Modern politika diskurunu yalnızca parti politikaları oluşturmuyor. Konferansta, panelistler ‘’gerçek-ötesi’’ ve ‘’algı savaşları’’ gibi yeni mefhumların politik yönetim üzerinde artan etkisini de tartıştı. Bilgi Üniversitesinden Dr. Emre Erdoğan üstü kapalı olarak toplumdaki ayrımlara değinerek, “Biz aynı ülkedeki insanlar, aynı dünyada yaşamıyoruz” dedi. Bu duruma karşın, gazeteci Sezin Öney daha umutlu bir tavırla, “Popülist liderler veya gruplar manipülatif bilgiler yaymak için alternatif kanallar buluyorsa, yeni nesil bu araçları o haberleri düzeltmek için kullanıyor. Fact-checking (Olayları doğrulama) yeni nesil hayatında önemli bir kavram haline geldi” şeklinde konuştu. Popülizme karşı olan bu örneğe dayanarak, konuşmacılar liberallerin popülizm tehlikesini ciddiye almaya çağırdı. Ayrıca popülizmle küçümseyici bir tavırla mücadele etmeye karşı da uyardılar. Bunun yerine liberal liderler insanları ikna edebilecek alternatif kavramlar ile onların karşısına çıkmaları gerektiğini söylediler.

Liberal Gençlik Kongresi

Ekonomik ve politik özgürlükler birbirinden ayrılamaz

Ekonomik perspektiften, Özgürlük Araştırmaları Derneği’nden Dr.
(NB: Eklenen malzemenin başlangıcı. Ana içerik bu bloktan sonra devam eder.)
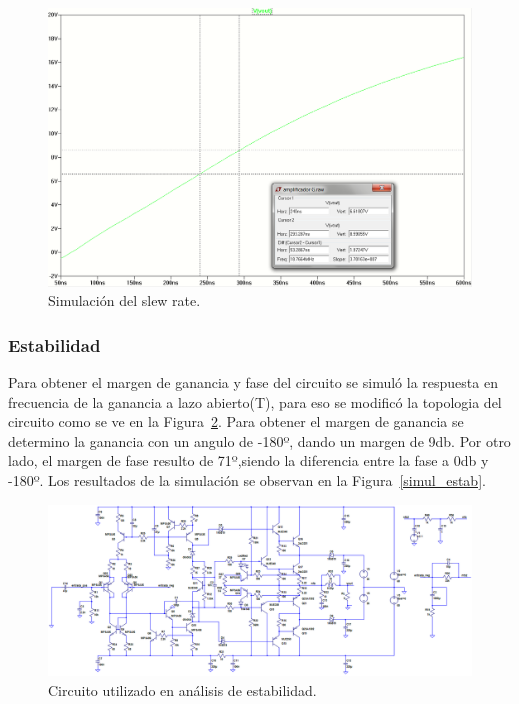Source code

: \begin{figure}[H]
\centering
\centerline{\includegraphics[width=1\textwidth]{img/slew_rate.png}}
\caption{Simulación del slew rate.}
\label{simul_slew_rate}
\end{figure}

\medskip
\subsubsection{Estabilidad}

Para obtener el margen de ganancia y fase del circuito se simuló la respuesta en frecuencia de la ganancia a lazo abierto(T), para eso se modificó la topologia del circuito como se ve en la Figura~\ref{cir_simul_estab}. Para obtener el margen de ganancia se determino la ganancia con un angulo de -180º, dando un margen de 9db. Por otro lado, el margen de fase resulto de 71º,siendo la diferencia entre la fase a 0db y -180º.
Los resultados de la simulación se observan en la Figura~\ref{simul_estab}.

\begin{figure}[H]
\centering
\includegraphics[width=1\textwidth]{img/margen_fase_ganancia_cir.png}
\caption{Circuito utilizado en análisis de estabilidad.}
\label{cir_simul_estab}
\end{figure}


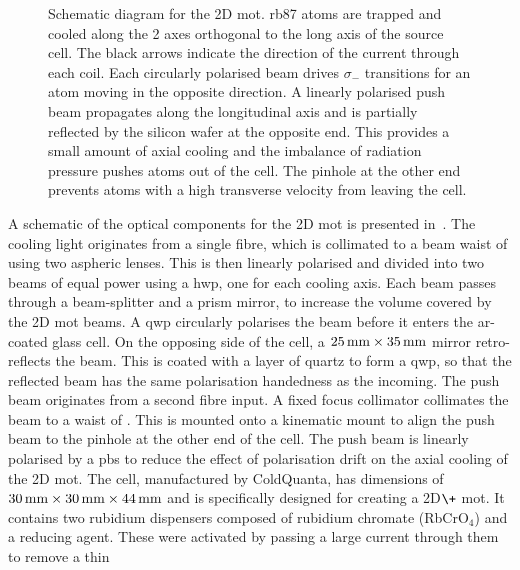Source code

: \begin{figure}[!htbp]
	\centering
	\def\svgwidth{0.5\textwidth}
	
	\caption[Schematic for the 2D \ac{mot}]{Schematic diagram for the 2D \ac{mot}. \ac{rb87} atoms are trapped and cooled along the 2 axes orthogonal to the long axis of the source cell. The black arrows indicate the direction of the current through each coil. Each circularly polarised beam drives \(\sigma_-\) transitions for an atom moving in the opposite direction. A linearly polarised push beam propagates along the longitudinal axis and is partially reflected by the silicon wafer at the opposite end. This provides a small amount of axial cooling and the imbalance of radiation pressure pushes atoms out of the cell. The pinhole at the other end prevents atoms with a high transverse velocity from leaving the cell.}
	\label{fig:2D_mot_diagram}
\end{figure}
A schematic of the optical components for the 2D \ac{mot} is presented
in~. The cooling light originates from a single
fibre, which is collimated to a beam waist of
 using two aspheric lenses. This is then linearly polarised and divided
into two beams of equal power using a \ac{hwp}, one for each cooling axis. Each beam passes
through a beam-splitter and a prism mirror, to increase the volume covered by
the 2D \ac{mot} beams. A \ac{qwp} circularly polarises the beam before
it enters the ar-coated glass cell. On the opposing side of the cell, a
\(\sivalue{25}{\milli\metre} \times \sivalue{35}{\milli\metre}\) mirror retro-reflects the beam. This is coated with a layer of quartz to form a \ac{qwp}, so that the
reflected beam has the same polarisation handedness as the incoming.
The push beam originates from a second fibre input. A fixed focus collimator collimates
the beam to a  waist of . This is mounted onto a
 kinematic mount to align  the push beam to the  pinhole at the other end of the cell. The push beam is linearly polarised by a \ac{pbs} to reduce the effect of
polarisation drift on the axial cooling of the 2D \ac{mot}. The cell,
manufactured by ColdQuanta, has dimensions of \(\sivalue{30}{\milli\metre}
\times \sivalue{30}{\milli\metre} \times \sivalue{44}{\milli\metre}\) and is
specifically designed for creating a 2D\(\+\) \ac{mot}. It contains two rubidium
dispensers composed of rubidium chromate (RbCrO\(_4\)) and a reducing agent.
These were activated by passing a large current through them to remove a thin
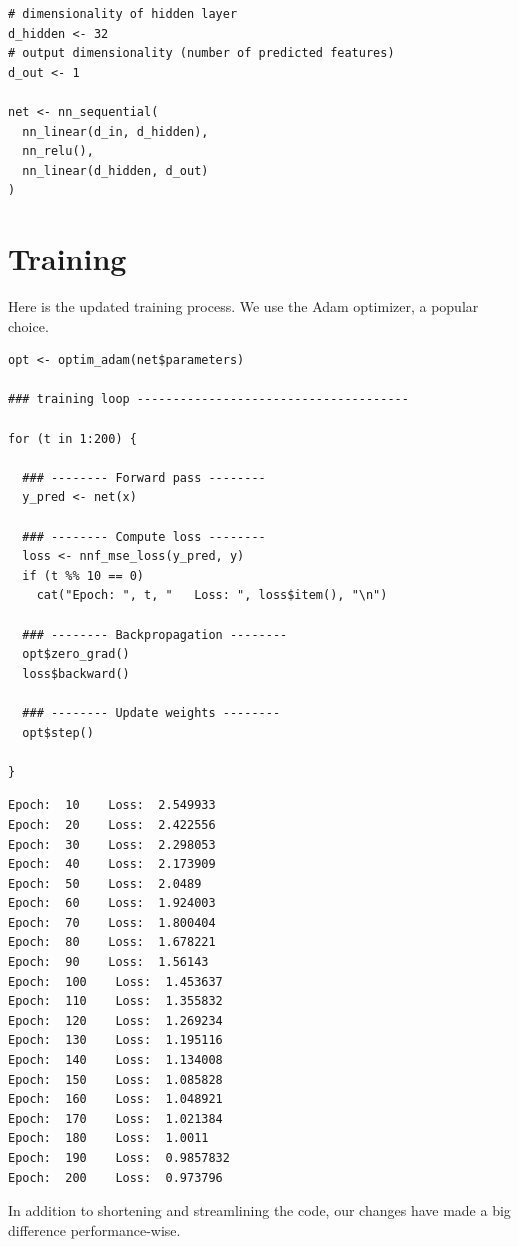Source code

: \documentclass[
  letterpaper,
]{krantz}
\begin{document}
\begin{verbatim}
# dimensionality of hidden layer
d_hidden <- 32
# output dimensionality (number of predicted features)
d_out <- 1

net <- nn_sequential(
  nn_linear(d_in, d_hidden),
  nn_relu(),
  nn_linear(d_hidden, d_out)
)
\end{verbatim}

\hypertarget{training}{%
\section{Training}\label{training}}

Here is the updated training process. We use the Adam optimizer, a
popular choice.

\begin{verbatim}
opt <- optim_adam(net$parameters)

### training loop --------------------------------------

for (t in 1:200) {
  
  ### -------- Forward pass --------
  y_pred <- net(x)
  
  ### -------- Compute loss -------- 
  loss <- nnf_mse_loss(y_pred, y)
  if (t %% 10 == 0)
    cat("Epoch: ", t, "   Loss: ", loss$item(), "\n")
  
  ### -------- Backpropagation --------
  opt$zero_grad()
  loss$backward()
  
  ### -------- Update weights -------- 
  opt$step()

}
\end{verbatim}

\begin{verbatim}
Epoch:  10    Loss:  2.549933 
Epoch:  20    Loss:  2.422556 
Epoch:  30    Loss:  2.298053 
Epoch:  40    Loss:  2.173909 
Epoch:  50    Loss:  2.0489 
Epoch:  60    Loss:  1.924003 
Epoch:  70    Loss:  1.800404 
Epoch:  80    Loss:  1.678221 
Epoch:  90    Loss:  1.56143 
Epoch:  100    Loss:  1.453637 
Epoch:  110    Loss:  1.355832 
Epoch:  120    Loss:  1.269234 
Epoch:  130    Loss:  1.195116 
Epoch:  140    Loss:  1.134008 
Epoch:  150    Loss:  1.085828 
Epoch:  160    Loss:  1.048921 
Epoch:  170    Loss:  1.021384 
Epoch:  180    Loss:  1.0011 
Epoch:  190    Loss:  0.9857832 
Epoch:  200    Loss:  0.973796 
\end{verbatim}

In addition to shortening and streamlining the code, our changes have
made a big difference performance-wise.
\end{document}
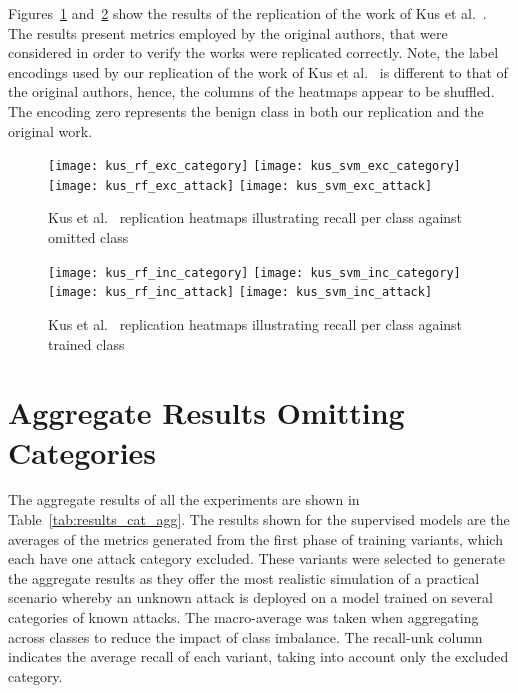 %
Figures~\ref{fig:kus_rep_exc} and~\ref{fig:kus_rep_inc} show the results of the
replication of the work of Kus et al.~\cite{Kus}. The results present metrics
employed by the original authors, that were considered in order to verify the
works were replicated correctly. Note, the label encodings used by our
replication of the work of Kus et al.~\cite{Kus} is different to that of the
original authors, hence, the columns of the heatmaps appear to be shuffled. The
encoding zero represents the benign class in both our replication and the
original work.
%
\begin{figure}[htbp]
    \centering
    \texttt{[image: kus\_rf\_exc\_category]}
    \texttt{[image: kus\_svm\_exc\_category]}
    \texttt{[image: kus\_rf\_exc\_attack]}
    \texttt{[image: kus\_svm\_exc\_attack]}
    \caption[Kus et al.~\cite{Kus} Replication Class Omission Heatmaps]{Kus et al.~\cite{Kus} replication heatmaps illustrating recall per class against omitted class\label{fig:kus_rep_exc}}
\end{figure}

\begin{figure}[htbp]
    \centering
    \texttt{[image: kus\_rf\_inc\_category]}
    \texttt{[image: kus\_svm\_inc\_category]}
    \texttt{[image: kus\_rf\_inc\_attack]}
    \texttt{[image: kus\_svm\_inc\_attack]}
    \caption[Kus et al.~\cite{Kus} Replication Single Class Heatmaps]{Kus et al.~\cite{Kus} replication heatmaps illustrating recall per class against trained class\label{fig:kus_rep_inc}}
\end{figure}
% 

\section{Aggregate Results Omitting Categories}%
\label{sec:agg_res_cat}


The aggregate results of all the experiments are shown in
Table~\ref{tab:results_cat_agg}. The results shown for the supervised models
are the averages of the metrics generated from the first phase of training
variants, which each have one attack category excluded. These variants were
selected to generate the aggregate results as they offer the most realistic
simulation of a practical scenario whereby an unknown attack is deployed on a
model trained on several categories of known attacks. The macro-average was
taken when aggregating across classes to reduce the impact of class imbalance.
The recall-unk column indicates the average recall of each variant, taking into
account only the excluded category.

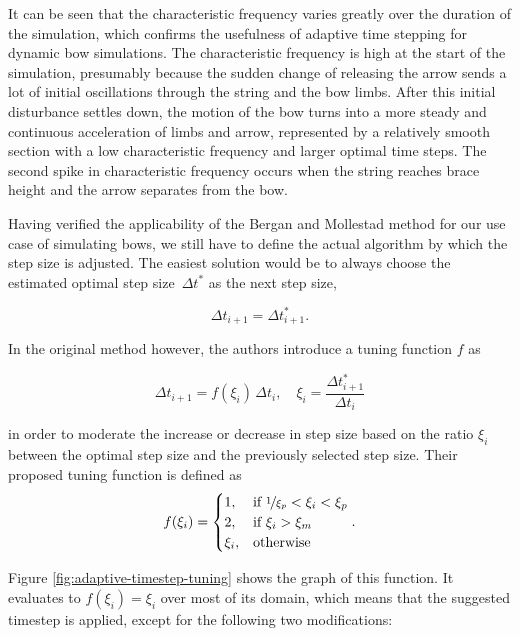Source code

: It can be seen that the characteristic frequency varies greatly over the duration of the simulation, which confirms the usefulness of adaptive time stepping for dynamic bow simulations.
The characteristic frequency is high at the start of the simulation, presumably because the sudden change of releasing the arrow sends a lot of initial oscillations through the string and the bow limbs.
After this initial disturbance settles down, the motion of the bow turns into a more steady and continuous acceleration of limbs and arrow, represented by a relatively smooth section with a low characteristic frequency and larger optimal time steps.
The second spike in characteristic frequency occurs when the string reaches brace height and the arrow separates from the bow.

Having verified the applicability of the Bergan and Mollestad method for our use case of simulating bows, we still have to define the actual algorithm by which the step size is adjusted.
The easiest solution would be to always choose the estimated optimal step size~$\Delta t^*$ as the next step size,

\begin{equation}
\Delta t_{i+1} = \Delta t^*_{i+1}.
\end{equation}

In the original method however, the authors introduce a tuning function $f$ as

\begin{equation}
\Delta t_{i+1} = f(\xi_{i})\,\Delta t_{i}, \quad \xi_{i} = \frac{\Delta t^*_{i+1}}{\Delta t_{i}}
\end{equation}

in order to moderate the increase or decrease in step size based on the ratio $\xi_{i}$ between the optimal step size and the previously selected step size.
Their proposed tuning function is defined as
%
\begin{align}
f(\xi_{i}) = \begin{cases}
1, & \text{if $\nicefrac{1}{\xi_{p}} < \xi_{i} < \xi_{p}$} \\
2, & \text{if $\xi_{i} > \xi_{m}$} \\
\xi_{i}, & \text{otherwise}
\end{cases}.
\end{align}

Figure \ref{fig:adaptive-timestep-tuning} shows the graph of this function.
It evaluates to $f(\xi_{i}) = \xi_{i}$ over most of its domain, which means that the suggested timestep is applied, except for the following two modifications:

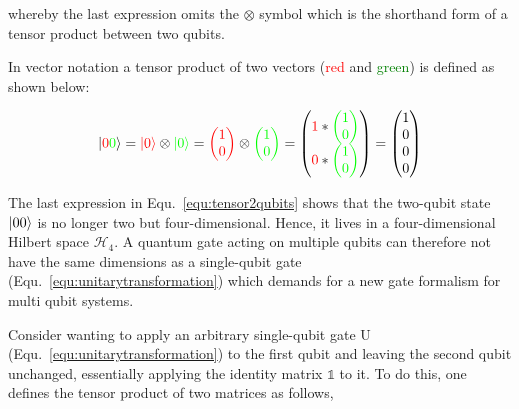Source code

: whereby the last expression omits the $\otimes$ symbol which is the shorthand form of a tensor product between two qubits.

In vector notation a tensor product of two vectors (\textcolor{red}{red} and \textcolor{green}{green}) is defined as shown below:

\begin{equation}
\label{equ:tensor2qubits}
\ket{\textcolor{red}{0}\textcolor{green}{0}} = \textcolor{red}{\ket{0}} \otimes \textcolor{green}{\ket{0}} = \textcolor{red}{\begin{pmatrix}1\\0\end{pmatrix}} \otimes \textcolor{green}{\begin{pmatrix}1\\0\end{pmatrix}} = \begin{pmatrix}\textcolor{red}{1}*\textcolor{green}{\begin{pmatrix}1\\0\end{pmatrix}}\\\textcolor{red}{0}*\textcolor{green}{\begin{pmatrix}1\\0\end{pmatrix}}\end{pmatrix} = \begin{pmatrix}1\\0\\0\\0\end{pmatrix}
\end{equation}

The last expression in Equ.~\ref{equ:tensor2qubits} shows that the two-qubit state $\ket{00}$ is no longer two but four-dimensional. Hence, it lives in a four-dimensional Hilbert space $\mathcal{H}_{4}$. A quantum gate acting on multiple qubits can therefore not have the same dimensions as a single-qubit gate (Equ.~\ref{equ:unitarytransformation}) which demands for a new gate formalism for multi qubit systems.

Consider wanting to apply an arbitrary single-qubit gate U (Equ.~\ref{equ:unitarytransformation}) to the first qubit and leaving the second qubit unchanged, essentially applying the identity matrix $\mathbb{1}$ to it. To do this, one defines the tensor product of two matrices as follows,

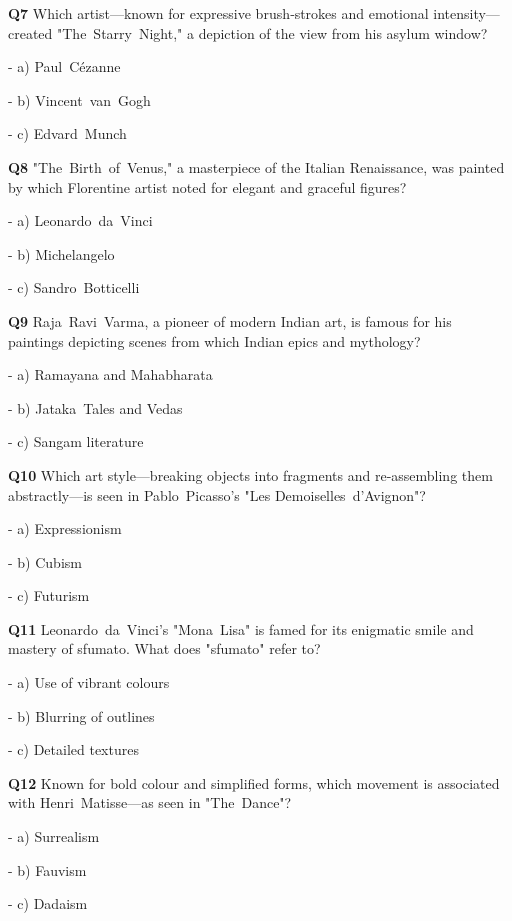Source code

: \textbf{Q7} Which artist—known for expressive brush‑strokes and emotional intensity—created "The Starry Night," a depiction of the view from his asylum window?\par
\quad - a) Paul Cézanne\par
\quad - b) Vincent van Gogh\par
\quad - c) Edvard Munch\par

\textbf{Q8} "The Birth of Venus," a masterpiece of the Italian Renaissance, was painted by which Florentine artist noted for elegant and graceful figures?\par
\quad - a) Leonardo da Vinci\par
\quad - b) Michelangelo\par
\quad - c) Sandro Botticelli\par

\textbf{Q9} Raja Ravi Varma, a pioneer of modern Indian art, is famous for his paintings depicting scenes from which Indian epics and mythology?\par
\quad - a) Ramayana and Mahabharata\par
\quad - b) Jataka Tales and Vedas\par
\quad - c) Sangam literature\par

\textbf{Q10} Which art style—breaking objects into fragments and re‑assembling them abstractly—is seen in Pablo Picasso's "Les Demoiselles d'Avignon"?\par
\quad - a) Expressionism\par
\quad - b) Cubism\par
\quad - c) Futurism\par

\textbf{Q11} Leonardo da Vinci's "Mona Lisa" is famed for its enigmatic smile and mastery of sfumato. What does "sfumato" refer to?\par
\quad - a) Use of vibrant colours\par
\quad - b) Blurring of outlines\par
\quad - c) Detailed textures\par

\textbf{Q12} Known for bold colour and simplified forms, which movement is associated with Henri Matisse—as seen in "The Dance"?\par
\quad - a) Surrealism\par
\quad - b) Fauvism\par
\quad - c) Dadaism\par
Nesrin Nas, ekonomist Enes Özkan ve Kadir Has Üniversitesi’nden Burak Durgut iktisadi liberalizmin ve sürdürülebilir, adil bir yönetimin birbirlerini güçlendirdiklerini ve etkilediklerini belirtti. Bu noktaya dayanarak, Türk siyasetinde, kurumsal krizin üstesinden gelmek noktasında, bulunan zayıflıkları konuştular. Dr. Nesrin Nas, “Bütün ekonomik teşvikler ve sübvansiyonlar doğaları gereği geçicidir. AKP hükümeti kendi siyasi çıkarları için bunların yardımını aldı, fakat ülkeni tamamı bunun faturasını ödeyecek” dedi. Bu açıklamanın ışığında, konuşmacılar ekonomik ve siyasi özgürlüklerin ayrılmaz doğalarını vurguladı.

Konferansın en özel anlarından birisi, Birinci Bulut Öncü Cesaret Ödülünün ödül seromonisiydi. 3H Hareketinin takdim ettiği bu ödülle, sivil toplumda özgürlük ve demokrasinin müdafaasına yönelik hareketlerin cesaretlendirilmesi, teşvik edilmesi amaçlanıyor. Jüri, insan hakları avukatı Veysel Ok’u ödülün ilk sahibi olarak onurlandırdı. Basın özgürlüğünü savunma çabalarından tanınan Veysel Ok, basın özgürlüğünü ilgilendiren davalarda yazar Ahmet Altan’ı ve gazeteci Deniz Yücel’in savunmalarını gerçekleştirdi. Baskılar yaşamasına rağmen, gözaltı ve hukuki kovuşturma, Ok ödül konuşmasında altını çizerek, ‘’böyle bir ödülü almak benim için büyük bir onur. Bulut’un hayatı çok ilham verici. Bütün hayatım boyunca savaştığım gibi savaşmaya ve bu ödülü onurlandırmaya devam edeceğim’’ dedi.